Notothylas

Scientific classification
- Kingdom: Plantae
- Division: Anthocerotophyta
- Class: Anthocerotopsida
- Order: Notothyladales
- Family: Notothyladaceae
- Genus: Notothylas Sull.
- Species: Notothylas anaporata Notothylas breutelii Notothylas chaudhurii Notothylas dissecta Notothylas flabellata Notothylas himalayensis Notothylas indica Notothylas japonicus Notothylas javanicus Notothylas khasiana Notothylas levieri Notothylas orbicularis Notothylas pandei Notothylas pfleidereri

= Notothylas =

Genus of hornworts

Notothylas is a genus of hornworts in the family Notothyladaceae. The genus is found globally, but is usually overlooked. It is the smallest of all the hornworts, with a yellow-green gametophyte thallus that is seldom more than a centimeter in diameter, and usually much smaller.

The genus Notothylas is also unusual among hornworts in that the sporophyte is bullet-shaped and does not grow very large (less than two millimeters). The sporophytes grow outwards rather than upwards, and like Megaceros, there are no stomata on the surface of the sporophyte. The elater cells do not grow helical thickenings.

Unlike many hornworts, species in Notothylas tolerate full sunlight.

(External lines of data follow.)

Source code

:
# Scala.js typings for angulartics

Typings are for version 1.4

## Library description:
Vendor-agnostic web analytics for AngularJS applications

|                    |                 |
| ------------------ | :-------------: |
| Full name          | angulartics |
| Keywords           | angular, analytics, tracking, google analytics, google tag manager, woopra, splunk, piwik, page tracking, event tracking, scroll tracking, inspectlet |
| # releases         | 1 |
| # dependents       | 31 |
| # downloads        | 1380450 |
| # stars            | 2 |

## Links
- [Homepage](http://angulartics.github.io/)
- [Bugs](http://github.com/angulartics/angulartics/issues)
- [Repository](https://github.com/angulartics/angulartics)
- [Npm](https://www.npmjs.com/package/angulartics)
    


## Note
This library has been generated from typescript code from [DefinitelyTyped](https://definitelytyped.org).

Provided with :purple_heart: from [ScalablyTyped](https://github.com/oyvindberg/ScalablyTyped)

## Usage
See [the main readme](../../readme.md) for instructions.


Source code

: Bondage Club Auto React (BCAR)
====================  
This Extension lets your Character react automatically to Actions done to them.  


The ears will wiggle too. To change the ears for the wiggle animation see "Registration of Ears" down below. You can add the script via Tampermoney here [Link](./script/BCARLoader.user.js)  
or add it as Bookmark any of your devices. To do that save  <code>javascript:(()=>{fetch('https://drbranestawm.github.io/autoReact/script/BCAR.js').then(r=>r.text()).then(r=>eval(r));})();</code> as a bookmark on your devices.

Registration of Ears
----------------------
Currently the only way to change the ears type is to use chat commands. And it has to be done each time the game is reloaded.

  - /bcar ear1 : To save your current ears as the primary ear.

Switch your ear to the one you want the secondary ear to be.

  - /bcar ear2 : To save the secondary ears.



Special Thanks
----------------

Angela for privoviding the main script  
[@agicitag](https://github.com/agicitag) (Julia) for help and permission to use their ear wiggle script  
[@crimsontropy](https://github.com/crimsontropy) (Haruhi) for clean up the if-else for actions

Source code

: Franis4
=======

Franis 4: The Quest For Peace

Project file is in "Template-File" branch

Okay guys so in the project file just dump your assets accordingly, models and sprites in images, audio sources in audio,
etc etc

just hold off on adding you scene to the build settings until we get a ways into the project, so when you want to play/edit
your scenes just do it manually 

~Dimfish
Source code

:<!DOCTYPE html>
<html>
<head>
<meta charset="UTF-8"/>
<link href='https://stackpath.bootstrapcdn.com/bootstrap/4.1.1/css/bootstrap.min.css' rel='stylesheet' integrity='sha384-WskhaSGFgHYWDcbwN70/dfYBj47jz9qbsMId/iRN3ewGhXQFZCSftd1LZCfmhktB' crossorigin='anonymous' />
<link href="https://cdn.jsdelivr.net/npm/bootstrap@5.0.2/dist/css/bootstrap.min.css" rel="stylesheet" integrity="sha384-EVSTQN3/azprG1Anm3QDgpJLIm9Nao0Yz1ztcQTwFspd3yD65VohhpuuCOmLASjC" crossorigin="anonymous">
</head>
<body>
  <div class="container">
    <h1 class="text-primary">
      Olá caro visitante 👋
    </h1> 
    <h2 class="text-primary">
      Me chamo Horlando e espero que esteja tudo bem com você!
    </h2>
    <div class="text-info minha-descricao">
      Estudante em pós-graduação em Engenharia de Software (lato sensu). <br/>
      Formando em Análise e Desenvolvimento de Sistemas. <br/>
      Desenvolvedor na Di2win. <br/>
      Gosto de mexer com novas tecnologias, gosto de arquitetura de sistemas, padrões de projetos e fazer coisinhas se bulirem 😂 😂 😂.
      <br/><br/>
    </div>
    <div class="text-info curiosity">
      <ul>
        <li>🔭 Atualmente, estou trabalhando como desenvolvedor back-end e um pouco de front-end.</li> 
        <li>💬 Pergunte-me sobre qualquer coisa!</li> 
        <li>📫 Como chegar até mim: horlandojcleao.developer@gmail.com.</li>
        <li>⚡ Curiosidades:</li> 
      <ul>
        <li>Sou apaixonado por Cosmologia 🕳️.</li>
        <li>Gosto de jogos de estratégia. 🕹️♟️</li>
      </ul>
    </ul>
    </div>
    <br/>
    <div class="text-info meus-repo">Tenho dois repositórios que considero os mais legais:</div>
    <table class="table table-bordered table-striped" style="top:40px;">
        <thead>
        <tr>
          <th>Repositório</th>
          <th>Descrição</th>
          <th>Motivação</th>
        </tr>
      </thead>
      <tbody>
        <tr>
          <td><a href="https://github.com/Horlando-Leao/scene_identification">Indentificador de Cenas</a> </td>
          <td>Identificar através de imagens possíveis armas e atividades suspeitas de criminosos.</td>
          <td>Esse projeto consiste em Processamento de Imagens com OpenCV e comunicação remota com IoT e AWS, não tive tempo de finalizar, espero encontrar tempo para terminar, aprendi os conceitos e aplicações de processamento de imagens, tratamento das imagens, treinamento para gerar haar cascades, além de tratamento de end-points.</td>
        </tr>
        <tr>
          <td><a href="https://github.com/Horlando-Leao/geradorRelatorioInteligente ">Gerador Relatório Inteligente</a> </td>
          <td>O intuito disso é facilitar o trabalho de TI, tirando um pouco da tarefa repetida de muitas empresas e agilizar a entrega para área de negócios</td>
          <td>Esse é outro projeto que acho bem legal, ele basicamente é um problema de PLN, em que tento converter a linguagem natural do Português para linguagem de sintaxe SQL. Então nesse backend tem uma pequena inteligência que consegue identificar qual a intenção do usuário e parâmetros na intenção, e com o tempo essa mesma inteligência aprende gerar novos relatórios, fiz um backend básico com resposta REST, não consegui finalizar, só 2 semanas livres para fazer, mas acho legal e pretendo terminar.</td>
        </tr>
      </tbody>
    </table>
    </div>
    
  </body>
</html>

A number of classification systems place Notothylas in its own order Notothyladales (frequently misspelled Notothylales in the literature). This classification is based on the assumption that the unique physical characteristics of the genus reflect an early divergence from other hornworts. However, this assumption is not supported by either phylogenetic analysis or fossil evidence. More recent classifications expand the definition of the family Notothyladaceae to include four other genera.